Смекни!
smekni.com

II iii глав книги Н. Павлова-Сильванского «Феодализм в Древней Руси» (стр. 2 из 10)

Я писал так в 1900 году, еще не изучив внимательно этого вопроса, а теперь должен взять назад это противоположение. В отношениях крестьян к господам у нас и на западе не было коренной разницы: вилланы не были «крепки земле», так как они сохраняли право отказа (droit de desaveu), то же право, какое имели и наши господские крестьяне до их закрепощения в исходе средневековья.

Наших господских крестьян удельного времени называют свободными, резко противополагая их позднейшим крепостным, и основываясь на том, что они пользовались правом перехода. Но если принять во внимание те формальности, те тяжелые для крестьян условия, которыми было обставлено это право перехода, то свобода их окажется очень ограниченной. Право перехода было, в сущности, особым правом отказа или отрока, то есть отречения от господина. Уйти с господской земли крестьянин мог не иначе, как только тогда, когда он открыто, формально «отрекся» или «отказался» от господина. При этом он должен был рассчитаться с господином, уплатить недоимки, а также особые выходные пошлины: пожилое, повоз, поворотное. При неисполнении этих условий, господин не давал своего согласия на выход крестьянина, не «отказывал» его с своей стороны; крестьянин, ушедший «без отказа и беспошлинно», считался беглым, и, в случае поимки, его силою возвращали к господину. Нетрудно представить себе, как сильно стесняли свободу крестьян эти условия отказа, особенно если принять во внимание распространенную в то время, как и позднее, задолженность крестьян господам.
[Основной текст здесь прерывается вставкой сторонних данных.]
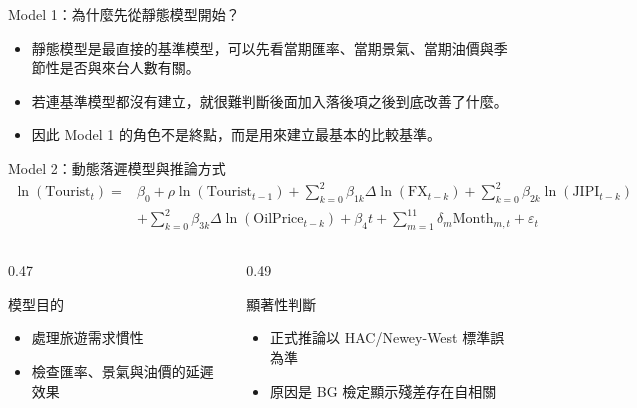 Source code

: \documentclass[aspectratio=169]{ctexbeamer}
\begin{document}
\begin{frame}{Model 1：為什麼先從靜態模型開始？}
\begin{itemize}
  \item 靜態模型是最直接的基準模型，可以先看當期匯率、當期景氣、當期油價與季節性是否與來台人數有關。
  \item 若連基準模型都沒有建立，就很難判斷後面加入落後項之後到底改善了什麼。
  \item 因此 Model 1 的角色不是終點，而是用來建立最基本的比較基準。
\end{itemize}
\end{frame}

\begin{frame}{Model 2：動態落遲模型與推論方式}
\scriptsize
\[
\begin{aligned}
\ln(\mathrm{Tourist}_t)= {}&
\beta_0+\rho\ln(\mathrm{Tourist}_{t-1})
+\sum_{k=0}^{2}\beta_{1k}\Delta\ln(\mathrm{FX}_{t-k})
+\sum_{k=0}^{2}\beta_{2k}\ln(\mathrm{JIPI}_{t-k})\\
&+\sum_{k=0}^{2}\beta_{3k}\Delta\ln(\mathrm{OilPrice}_{t-k})
+\beta_4 t+\sum_{m=1}^{11}\delta_m\mathrm{Month}_{m,t}+\varepsilon_t
\end{aligned}
\]
\begin{columns}[T]
  \begin{column}{0.47\textwidth}
    \begin{block}{模型目的}
    \begin{itemize}
      \item 處理旅遊需求慣性
      \item 檢查匯率、景氣與油價的延遲效果
    \end{itemize}
    \end{block}
  \end{column}
  \begin{column}{0.49\textwidth}
    \begin{block}{顯著性判斷}
    \begin{itemize}
      \item 正式推論以 HAC/Newey-West 標準誤為準
      \item 原因是 BG 檢定顯示殘差存在自相關
    \end{itemize}
    \end{block}
  \end{column}
\end{columns}
\end{frame}
\end{document}
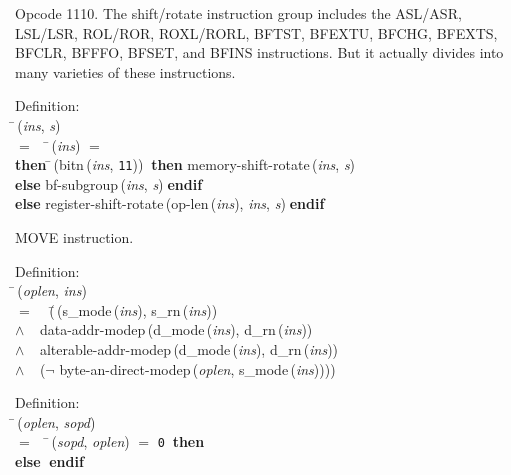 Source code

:  Opcode 1110.
 The shift/rotate instruction group includes the ASL/ASR, LSL/LSR, ROL/ROR,
 ROXL/RORL, BFTST, BFEXTU, BFCHG, BFEXTS, BFCLR, BFFFO, BFSET, and BFINS
 instructions.  But it actually divides into many varieties of these
 instructions.
\begin{tabbing}{\sc Definition}: \\  
\=\,({\it{ins\/}}, {\it{s\/}}) \\ 
$=$$\;\;\;\;$\=\,({\it{ins\/}}) $=$ {} \\ 
{\bf then }\=\,({\rm{bitn}}\,({\it{ins\/}}, {\tt{11}}))$\;\;${\bf then }{\rm{memory-shift-rotate}}\,({\it{ins\/}}, {\it{s\/}}) \\ 
{\bf else }{\rm{bf-subgroup}}\,({\it{ins\/}}, {\it{s\/}})$\;${\bf  endif}\- \\ 
{\bf else }{\rm{register-shift-rotate}}\,({\rm{op-len}}\,({\it{ins\/}}), {\it{ins\/}}, {\it{s\/}})$\;${\bf  endif}\-\-
\end{tabbing}

 MOVE instruction.
\begin{tabbing}{\sc Definition}: \\  
\=\,({\it{oplen\/}}, {\it{ins\/}}) \\ 
$=$$\;\;\;\;$(\=\,({\rm{s\_mode}}\,({\it{ins\/}}), {\rm{s\_rn}}\,({\it{ins\/}})) \\ 
$\wedge$$\;\;\;\;${\rm{data-addr-modep}}\,({\rm{d\_mode}}\,({\it{ins\/}}), {\rm{d\_rn}}\,({\it{ins\/}})) \\ 
$\wedge$$\;\;\;\;${\rm{alterable-addr-modep}}\,({\rm{d\_mode}}\,({\it{ins\/}}), {\rm{d\_rn}}\,({\it{ins\/}})) \\ 
$\wedge$$\;\;\;\;$($\neg$ {\rm{byte-an-direct-modep}}\,({\it{oplen\/}}, {\rm{s\_mode}}\,({\it{ins\/}}))))\-\-
\end{tabbing}

\begin{tabbing}{\sc Definition}: \\  
\=\,({\it{oplen\/}}, {\it{sopd\/}}) \\ 
$=$$\;\;\;\;$\=\,({\it{sopd\/}}, {\it{oplen\/}}) $=$ {\tt{0}}$\;\;${\bf then }{} \\ 
{\bf else }{}$\;${\bf  endif}\-\-
\end{tabbing}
Таким же точно правом отказа пользовались владельческие крестьяне и на западе во время расцвета феодализма, во второй половине средних веков, и это право обеспечивало им, так же как у нас, только условную свободу. Приниженное бесправное положение владельческих крестьян, в виде рабского крепостничества сервов, прикрепленных к земле, господствовало во Франции только в начале средних веков. Серваж смягчается уже в XII веке, в эпоху расцвета феодализма; сервы приобретают право перехода, сначала под условием отречения от своего имущества («серв оставлял сеньерию голым»), затем под условием уплаты высоких выгодных пошлин. В эту же эпоху, когда рабские черты серважа исчезают мало-помалу, приобретает широкое распространение другая, более легкая форма крестьянской зависимости. Сервов вытесняют вилланы, не только пользующиеся свободой перехода, но и менее отягченные оброками и повинностями.

В Германии поземельная зависимость крестьян всегда была мягче французского серважа с его первоначальными рабскими чертами; с XIII же века здесь, как и во Франции, распространяется право перехода. И в Англии вилланы, как называет Д. М. Петрушевский, никоим образом не были glebae adscripti и пользовались свободой перехода. И в Испанской марке или в Каталонии – как доказывает М. М. Ковалевский – «крепость к Земле не составляла первоначального удела крестьянства, и члены его имели свободу передвижения».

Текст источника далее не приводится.